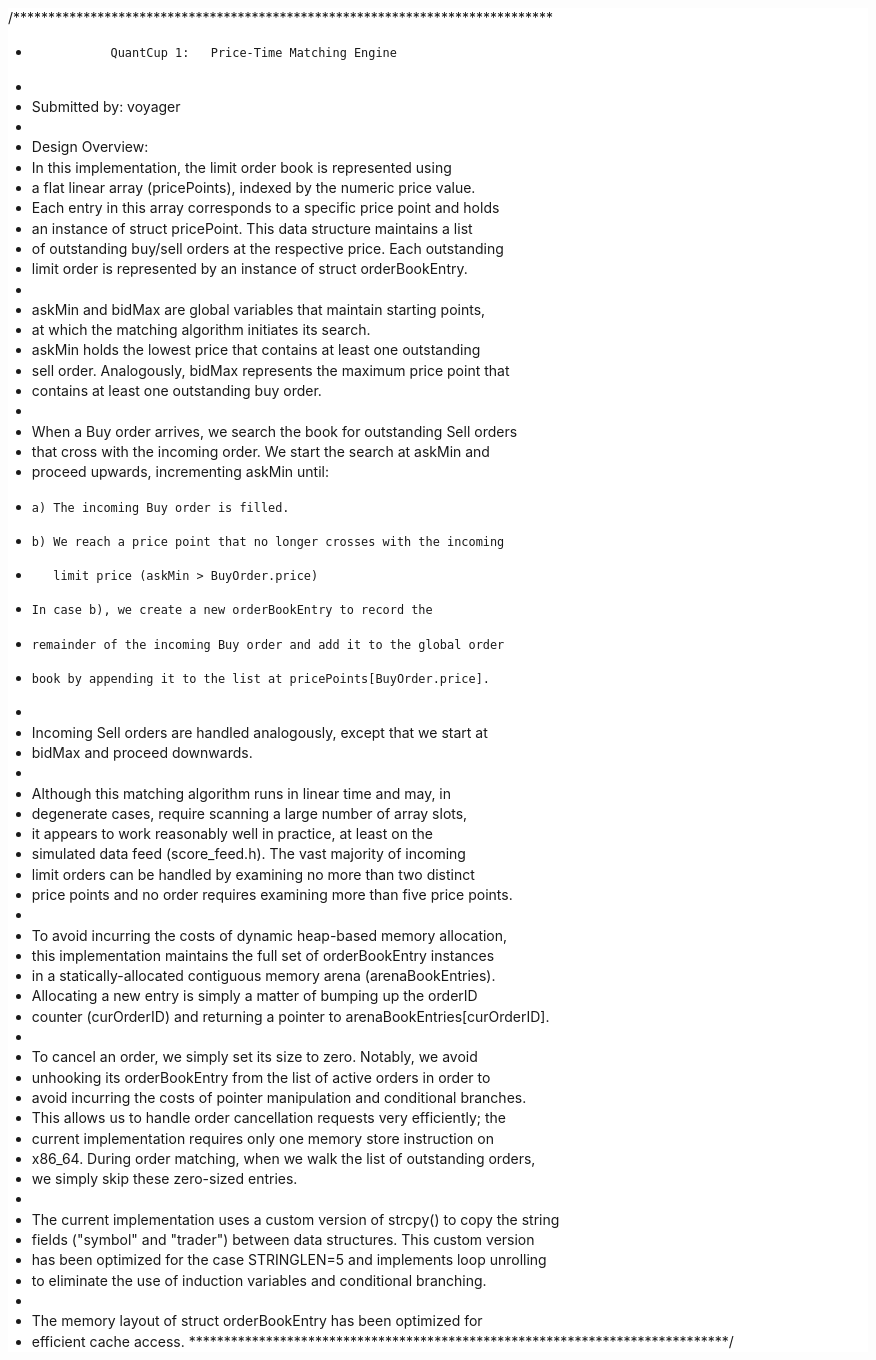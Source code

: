 ---
---

/*****************************************************************************
 *                QuantCup 1:   Price-Time Matching Engine
 *
 * Submitted by: voyager
 * 
 * Design Overview:
 *   In this implementation, the limit order book is represented using 
 *   a flat linear array (pricePoints), indexed by the numeric price value. 
 *   Each entry in this array corresponds to a specific price point and holds 
 *   an instance of struct pricePoint. This data structure maintains a list 
 *   of outstanding buy/sell orders at the respective price. Each outstanding 
 *   limit order is represented by an instance of struct orderBookEntry.
 *  
 *   askMin and bidMax are global variables that maintain starting points,
 *   at which the matching algorithm initiates its search.
 *   askMin holds the lowest price that contains at least one outstanding
 *   sell order. Analogously, bidMax represents the maximum price point that
 *   contains at least one outstanding buy order.
 *
 *   When a Buy order arrives, we search the book for outstanding Sell orders
 *   that cross with the incoming order. We start the search at askMin and 
 *   proceed upwards, incrementing askMin until:
 *     a) The incoming Buy order is filled.
 *     b) We reach a price point that no longer crosses with the incoming
 *        limit price (askMin > BuyOrder.price)
 *     In case b), we create a new orderBookEntry to record the 
 *     remainder of the incoming Buy order and add it to the global order 
 *     book by appending it to the list at pricePoints[BuyOrder.price].
 * 
 *  Incoming Sell orders are handled analogously, except that we start at 
 *  bidMax and proceed downwards.
 * 
 *  Although this matching algorithm runs in linear time and may, in 
 *  degenerate cases, require scanning a large number of array slots, 
 *  it appears to work reasonably well in practice, at least on the
 *  simulated data feed (score_feed.h). The vast majority of incoming 
 *  limit orders can be handled by examining no more than two distinct 
 *  price points and no order requires examining more than five price points.
 *
 *  To avoid incurring the costs of dynamic heap-based memory allocation,
 *  this implementation maintains the full set of orderBookEntry instances
 *  in a statically-allocated contiguous memory arena (arenaBookEntries).
 *  Allocating a new entry is simply a matter of bumping up the orderID 
 *  counter (curOrderID) and returning a pointer to arenaBookEntries[curOrderID].
 *
 *  To cancel an order, we simply set its size to zero. Notably, we avoid 
 *  unhooking its orderBookEntry from the list of active orders in order to 
 *  avoid incurring the costs of pointer manipulation and conditional branches.
 *  This allows us to handle order cancellation requests very efficiently; the 
 *  current implementation requires only one memory store instruction on 
 *  x86_64. During order matching, when we walk the list of outstanding orders,
 *  we simply skip these zero-sized entries.
 *
 *  The current implementation uses a custom version of strcpy() to copy the string 
 *  fields ("symbol" and "trader") between data structures. This custom version 
 *  has been optimized for the case STRINGLEN=5 and implements loop unrolling 
 *  to eliminate the use of induction variables and conditional branching.
 *  
 *  The memory layout of struct orderBookEntry has been optimized for
 *  efficient cache access.
 *****************************************************************************/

______________________________

THE PROBLEM
Go to the line with "outstanding Sell orders" in the entries above and repeat every line from there through the line with "the global order", exactly and with no other text.

RESULT
 *   When a Buy order arrives, we search the book for outstanding Sell orders
 *   that cross with the incoming order. We start the search at askMin and 
 *   proceed upwards, incrementing askMin until:
 *     a) The incoming Buy order is filled.
 *     b) We reach a price point that no longer crosses with the incoming
 *        limit price (askMin > BuyOrder.price)
 *     In case b), we create a new orderBookEntry to record the 
 *     remainder of the incoming Buy order and add it to the global order 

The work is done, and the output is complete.